バッドジンクス×シュガーラバー
いい具合に酔いも醒めた頃を見計らって店内に戻ると、ちょうど歓迎会はお開きムードになっていた。

自分のもといた座椅子に腰を下ろしたところで、近づいてきた浅村に斜め後ろから声をかけられる。



「部長、すみませーん……私、やらかしちゃいました」

「は? 財布でも忘れたか?」



怪訝な顔をした俺にふくれながら「違いますよ~」と言って、浅村はどこかを指さした。



「憂依ちゃん、沈めちゃいました」



語尾に星でもつきそうな軽いノリで、答えた彼女。

つられて目を向ければ、そこには完全にテーブルに突っ伏している小糸がいる。



「おまえ……その飲ませたがり癖どうにかしろと、あれほど言っただろうが……」

「てへ。

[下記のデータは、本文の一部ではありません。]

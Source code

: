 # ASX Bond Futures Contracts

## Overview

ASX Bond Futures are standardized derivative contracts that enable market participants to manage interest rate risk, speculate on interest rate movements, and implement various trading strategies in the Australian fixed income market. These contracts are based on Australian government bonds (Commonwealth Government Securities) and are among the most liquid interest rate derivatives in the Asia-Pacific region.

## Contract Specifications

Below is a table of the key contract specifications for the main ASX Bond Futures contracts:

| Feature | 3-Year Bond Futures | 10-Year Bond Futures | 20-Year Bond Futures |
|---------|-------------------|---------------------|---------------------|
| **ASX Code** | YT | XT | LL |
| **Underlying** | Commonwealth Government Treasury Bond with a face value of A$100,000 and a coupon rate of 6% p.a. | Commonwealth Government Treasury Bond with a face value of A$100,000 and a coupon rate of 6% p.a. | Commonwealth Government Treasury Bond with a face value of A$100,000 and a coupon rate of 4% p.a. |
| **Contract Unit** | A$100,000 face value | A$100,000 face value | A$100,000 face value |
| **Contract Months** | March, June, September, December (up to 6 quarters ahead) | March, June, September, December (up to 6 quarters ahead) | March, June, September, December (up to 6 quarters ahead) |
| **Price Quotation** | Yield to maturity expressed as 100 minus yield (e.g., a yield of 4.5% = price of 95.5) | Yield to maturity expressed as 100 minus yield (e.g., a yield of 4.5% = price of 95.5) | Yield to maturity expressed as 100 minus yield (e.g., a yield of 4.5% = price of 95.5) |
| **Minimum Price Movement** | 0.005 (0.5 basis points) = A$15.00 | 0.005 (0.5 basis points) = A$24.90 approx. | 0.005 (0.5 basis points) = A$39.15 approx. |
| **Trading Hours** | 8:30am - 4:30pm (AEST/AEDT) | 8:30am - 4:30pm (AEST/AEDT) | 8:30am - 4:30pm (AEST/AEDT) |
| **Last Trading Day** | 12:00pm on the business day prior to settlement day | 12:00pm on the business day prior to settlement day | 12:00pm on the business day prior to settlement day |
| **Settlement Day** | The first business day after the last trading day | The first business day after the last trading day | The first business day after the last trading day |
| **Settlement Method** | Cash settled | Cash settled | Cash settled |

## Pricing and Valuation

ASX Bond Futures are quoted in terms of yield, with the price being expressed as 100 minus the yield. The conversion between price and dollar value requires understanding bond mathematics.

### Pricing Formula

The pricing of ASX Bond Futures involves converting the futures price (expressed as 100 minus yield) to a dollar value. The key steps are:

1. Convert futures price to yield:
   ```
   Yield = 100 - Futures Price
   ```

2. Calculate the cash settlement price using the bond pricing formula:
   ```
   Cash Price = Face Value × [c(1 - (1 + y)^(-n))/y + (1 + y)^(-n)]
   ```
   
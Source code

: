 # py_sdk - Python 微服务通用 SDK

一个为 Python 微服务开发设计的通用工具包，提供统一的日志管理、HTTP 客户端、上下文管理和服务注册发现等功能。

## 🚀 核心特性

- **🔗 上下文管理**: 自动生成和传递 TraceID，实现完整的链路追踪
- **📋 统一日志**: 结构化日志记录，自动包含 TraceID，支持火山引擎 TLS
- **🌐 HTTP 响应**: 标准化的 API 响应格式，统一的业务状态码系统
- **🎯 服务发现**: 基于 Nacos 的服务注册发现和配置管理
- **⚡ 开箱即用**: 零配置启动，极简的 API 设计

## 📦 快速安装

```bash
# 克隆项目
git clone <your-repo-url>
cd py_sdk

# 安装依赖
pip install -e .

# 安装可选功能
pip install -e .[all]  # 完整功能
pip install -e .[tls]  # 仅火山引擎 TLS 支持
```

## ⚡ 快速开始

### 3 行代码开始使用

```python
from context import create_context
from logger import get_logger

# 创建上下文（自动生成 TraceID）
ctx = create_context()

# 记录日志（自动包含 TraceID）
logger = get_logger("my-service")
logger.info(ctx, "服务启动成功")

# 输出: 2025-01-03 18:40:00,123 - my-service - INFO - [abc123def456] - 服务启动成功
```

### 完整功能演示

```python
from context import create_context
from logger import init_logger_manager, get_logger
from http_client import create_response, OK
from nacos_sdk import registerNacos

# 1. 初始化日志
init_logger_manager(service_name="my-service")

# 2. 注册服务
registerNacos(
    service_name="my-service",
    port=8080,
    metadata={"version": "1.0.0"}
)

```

後輩がかわいくて、つい」



浅村は茶目っ気たっぷりなわざとらしい笑顔で小首をかしげるが、こちらはまったく笑えない。

ひたいに片手をつき、思わずうなだれた。



「ったく、仕方ないな……おい、小糸」



席を立って小糸に近づき、その薄い肩を軽く揺する。

顔を伏せたまま小さく「んん」とつぶやいて身動ぎしたが、覚醒する気配はない。具合が悪いというよりただ寝てるだけに思え、そこは一安心。

だけどメガネもかけっぱなしで、大丈夫なのだろうか。